Exporting Data Using SQL Developer

Step-1

After connecting to the AWS RDS Oracle DB, choose tools and Database Export.

Step-2

The next step asks for the type of export where we decide the export format.

Step-3

Next we decide on the DB objects to be exported.

Step-4

We can further decide on the name of the objects to be exported.

Step-5

We can further decide on the objects attributes to be exported.

Step-6

Finally we get the summary screen where we can revisit the objects we have choosen.

Clicking finish on the above step will export the DB into a file in choosen format.

Importing Data Using SQL Developer

Similar to the export steps above we can choose to import the db by using Database Copy command from the Tools menu option.

To connect to Amazon RDS Oracle DB we need a client software. In this case we use Sql Developer. Install it using the link .
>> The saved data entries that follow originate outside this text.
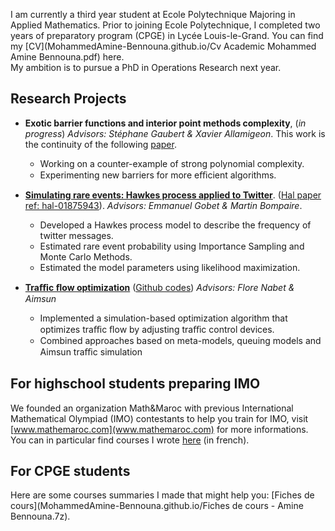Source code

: I am currently a third year student at Ecole Polytechnique Majoring in Applied Mathematics. Prior to joining Ecole Polytechnique, I completed two years of preparatory program (CPGE) in Lycée Louis-le-Grand. You can find my [CV](MohammedAmine-Bennouna.github.io/Cv Academic Mohammed Amine Bennouna.pdf) here.    
My ambition is to pursue a PhD in Operations Research next year.


## Research Projects
* **Exotic barrier functions and interior point methods complexity**, (_in progress_)
_Advisors: Stéphane Gaubert & Xavier Allamigeon_.
This work is the continuity of the following [paper](https://arxiv.org/abs/1708.01544).
  - Working on a counter-example of strong polynomial complexity.
  - Experimenting new barriers for more eﬃcient algorithms.
 
* [**Simulating rare events: Hawkes process applied to Twitter**](https://hal.archives-ouvertes.fr/hal-01875943/document). 
([Hal paper ref: hal-01875943](https://hal.archives-ouvertes.fr/hal-01875943/document)). _Advisors: Emmanuel Gobet & Martin Bompaire_.
  - Developed a Hawkes process model to describe the frequency of twitter messages.  
  - Estimated rare event probability using Importance Sampling and Monte Carlo Methods.
  - Estimated the model parameters using likelihood maximization.

* [**Traﬃc ﬂow optimization**](https://github.com/MohammedAmine-Bennouna/Traffic-opt-Aimsun) ([Github codes](https://github.com/MohammedAmine-Bennouna/Traffic-opt-Aimsun))
_Advisors: Flore Nabet & Aimsun_ 
  - Implemented a simulation-based optimization algorithm that optimizes traﬃc ﬂow by adjusting traﬃc control devices.
  - Combined approaches based on meta-models, queuing models and Aimsun traﬃc simulation



## For highschool students preparing IMO
We founded an organization Math&Maroc with previous International Mathematical Olympiad (IMO) contestants to help you train for IMO, visit [www.mathemaroc.com](www.mathemaroc.com) for more informations.
You can in particular find courses I wrote [here](http://mathemaroc.com/Publications) (in french).


## For CPGE students
Here are some courses summaries I made that might help you: [Fiches de cours](MohammedAmine-Bennouna.github.io/Fiches de cours - Amine Bennouna.7z).
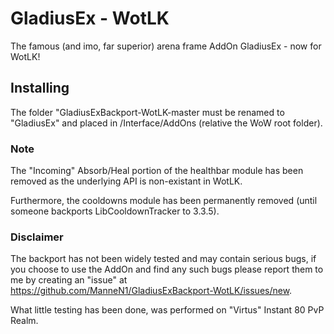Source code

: # GladiusEx - WotLK

The famous (and imo, far superior) arena frame AddOn GladiusEx - now for WotLK!

## Installing

The folder "GladiusExBackport-WotLK-master must be renamed to "GladiusEx" and placed in /Interface/AddOns (relative the WoW root folder).

### Note

The "Incoming" Absorb/Heal portion of the healthbar module has been removed as the underlying API is non-existant in WotLK.

Furthermore, the cooldowns module has been permanently removed (until someone backports LibCooldownTracker to 3.3.5).

### Disclaimer

The backport has not been widely tested and may contain serious bugs, if you choose to use the AddOn and find any such bugs please report them to me by creating an "issue" at https://github.com/ManneN1/GladiusExBackport-WotLK/issues/new.

What little testing has been done, was performed on "Virtus" Instant 80 PvP Realm.
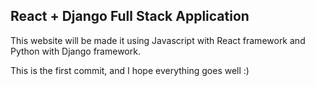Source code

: ## React + Django Full Stack Application
This website will be made it using Javascript with React framework and Python with Django framework.

This is the first commit, and I hope everything goes well :)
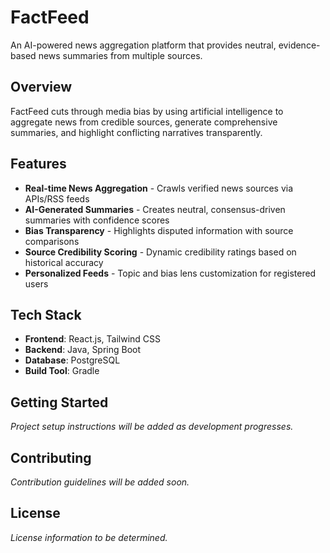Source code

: # FactFeed

An AI-powered news aggregation platform that provides neutral, evidence-based news summaries from multiple sources.

## Overview

FactFeed cuts through media bias by using artificial intelligence to aggregate news from credible sources, generate comprehensive summaries, and highlight conflicting narratives transparently.

## Features

- **Real-time News Aggregation** - Crawls verified news sources via APIs/RSS feeds
- **AI-Generated Summaries** - Creates neutral, consensus-driven summaries with confidence scores
- **Bias Transparency** - Highlights disputed information with source comparisons
- **Source Credibility Scoring** - Dynamic credibility ratings based on historical accuracy
- **Personalized Feeds** - Topic and bias lens customization for registered users

## Tech Stack

- **Frontend**: React.js, Tailwind CSS
- **Backend**: Java, Spring Boot
- **Database**: PostgreSQL
- **Build Tool**: Gradle

## Getting Started

*Project setup instructions will be added as development progresses.*

## Contributing

*Contribution guidelines will be added soon.*

## License

*License information to be determined.*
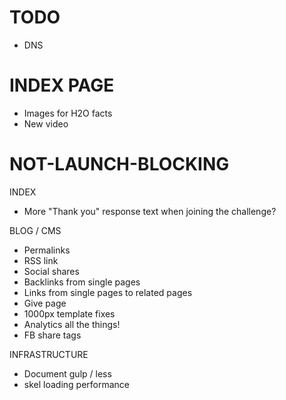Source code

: TODO
========
- DNS

INDEX PAGE
======
- Images for H2O facts
- New video


NOT-LAUNCH-BLOCKING
=======
INDEX
- More "Thank you" response text when joining the challenge?

BLOG / CMS
- Permalinks
- RSS link
- Social shares
- Backlinks from single pages
- Links from single pages to related pages
- Give page
- 1000px template fixes
- Analytics all the things!
- FB share tags

INFRASTRUCTURE
- Document gulp / less
- skel loading performance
After it is successfully installed we follow the steps below to connect it to the Amazon RDS.

Step-1

From the DB instance details get the end point.

Step-2

Use the end point and the master user credentials as the connection details.

Step-3

Once connected, we get the following window.

As a cloud platform AWS gives you very minimal number of steps to setup a DB in RDS. Creating a Oracle DB can be done in three ways. Using AWS management console, AWS CLI or AWS API. We will look at each of these approaches one by one.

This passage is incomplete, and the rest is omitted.